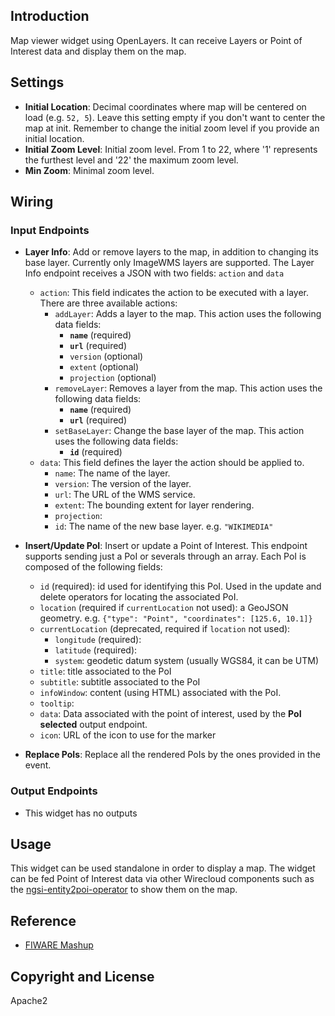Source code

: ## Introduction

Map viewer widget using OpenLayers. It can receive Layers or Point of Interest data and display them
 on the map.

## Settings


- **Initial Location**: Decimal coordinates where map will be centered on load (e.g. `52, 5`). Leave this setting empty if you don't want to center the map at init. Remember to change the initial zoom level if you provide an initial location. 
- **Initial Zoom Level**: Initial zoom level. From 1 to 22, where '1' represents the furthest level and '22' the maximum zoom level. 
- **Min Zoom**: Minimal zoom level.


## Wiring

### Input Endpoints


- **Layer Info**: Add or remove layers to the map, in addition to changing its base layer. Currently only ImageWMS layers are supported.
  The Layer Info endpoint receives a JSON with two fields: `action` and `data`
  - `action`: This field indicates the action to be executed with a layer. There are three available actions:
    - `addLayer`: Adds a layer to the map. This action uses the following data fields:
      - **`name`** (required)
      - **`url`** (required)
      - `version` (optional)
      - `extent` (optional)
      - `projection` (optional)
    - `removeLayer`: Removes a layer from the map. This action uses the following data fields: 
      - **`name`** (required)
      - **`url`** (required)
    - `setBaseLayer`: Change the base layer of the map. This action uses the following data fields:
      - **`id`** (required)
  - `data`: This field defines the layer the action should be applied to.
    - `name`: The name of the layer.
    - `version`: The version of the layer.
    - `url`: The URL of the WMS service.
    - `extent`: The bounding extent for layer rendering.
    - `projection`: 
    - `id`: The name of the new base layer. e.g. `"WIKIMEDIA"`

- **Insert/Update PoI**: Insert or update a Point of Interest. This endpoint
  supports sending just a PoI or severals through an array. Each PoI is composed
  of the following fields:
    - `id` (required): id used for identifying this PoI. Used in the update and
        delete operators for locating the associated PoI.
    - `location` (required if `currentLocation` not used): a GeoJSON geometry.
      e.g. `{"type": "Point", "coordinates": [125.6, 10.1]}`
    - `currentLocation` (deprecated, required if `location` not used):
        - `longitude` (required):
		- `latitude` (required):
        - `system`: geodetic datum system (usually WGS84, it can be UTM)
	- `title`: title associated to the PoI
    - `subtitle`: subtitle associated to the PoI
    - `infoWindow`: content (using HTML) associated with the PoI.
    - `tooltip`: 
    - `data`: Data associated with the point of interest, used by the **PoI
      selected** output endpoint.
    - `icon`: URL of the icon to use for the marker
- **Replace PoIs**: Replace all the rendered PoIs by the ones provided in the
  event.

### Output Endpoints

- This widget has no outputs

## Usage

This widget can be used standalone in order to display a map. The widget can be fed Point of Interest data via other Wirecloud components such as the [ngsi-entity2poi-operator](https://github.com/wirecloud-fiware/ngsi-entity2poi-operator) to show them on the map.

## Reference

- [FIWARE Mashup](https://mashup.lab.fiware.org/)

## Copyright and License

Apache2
####
EXERCISE AIM:
Every line above is to be repeated exactly, but no picture is to appear in the copy.

TASK OUTPUT:
Source code

: ## Introduction

Map viewer widget using OpenLayers. It can receive Layers or Point of Interest data and display them
 on the map.

## Settings


- **Initial Location**: Decimal coordinates where map will be centered on load (e.g. `52, 5`). Leave this setting empty if you don't want to center the map at init. Remember to change the initial zoom level if you provide an initial location. 
- **Initial Zoom Level**: Initial zoom level. From 1 to 22, where '1' represents the furthest level and '22' the maximum zoom level. 
- **Min Zoom**: Minimal zoom level.


## Wiring

### Input Endpoints


- **Layer Info**: Add or remove layers to the map, in addition to changing its base layer. Currently only ImageWMS layers are supported.
  The Layer Info endpoint receives a JSON with two fields: `action` and `data`
  - `action`: This field indicates the action to be executed with a layer. There are three available actions:
    - `addLayer`: Adds a layer to the map. This action uses the following data fields:
      - **`name`** (required)
      - **`url`** (required)
      - `version` (optional)
      - `extent` (optional)
      - `projection` (optional)
    - `removeLayer`: Removes a layer from the map. This action uses the following data fields: 
      - **`name`** (required)
      - **`url`** (required)
    - `setBaseLayer`: Change the base layer of the map. This action uses the following data fields:
      - **`id`** (required)
  - `data`: This field defines the layer the action should be applied to.
    - `name`: The name of the layer.
    - `version`: The version of the layer.
    - `url`: The URL of the WMS service.
    - `extent`: The bounding extent for layer rendering.
    - `projection`: 
    - `id`: The name of the new base layer. e.g. `"WIKIMEDIA"`

- **Insert/Update PoI**: Insert or update a Point of Interest. This endpoint
  supports sending just a PoI or severals through an array. Each PoI is composed
  of the following fields:
    - `id` (required): id used for identifying this PoI. Used in the update and
        delete operators for locating the associated PoI.
    - `location` (required if `currentLocation` not used): a GeoJSON geometry.
      e.g. `{"type": "Point", "coordinates": [125.6, 10.1]}`
    - `currentLocation` (deprecated, required if `location` not used):
        - `longitude` (required):
		- `latitude` (required):
        - `system`: geodetic datum system (usually WGS84, it can be UTM)
	- `title`: title associated to the PoI
    - `subtitle`: subtitle associated to the PoI
    - `infoWindow`: content (using HTML) associated with the PoI.
    - `tooltip`: 
    - `data`: Data associated with the point of interest, used by the **PoI
      selected** output endpoint.
    - `icon`: URL of the icon to use for the marker
- **Replace PoIs**: Replace all the rendered PoIs by the ones provided in the
  event.

### Output Endpoints

- This widget has no outputs

## Usage

This widget can be used standalone in order to display a map. The widget can be fed Point of Interest data via other Wirecloud components such as the [ngsi-entity2poi-operator](https://github.com/wirecloud-fiware/ngsi-entity2poi-operator) to show them on the map.

## Reference

- [FIWARE Mashup](https://mashup.lab.fiware.org/)

## Copyright and License

Apache2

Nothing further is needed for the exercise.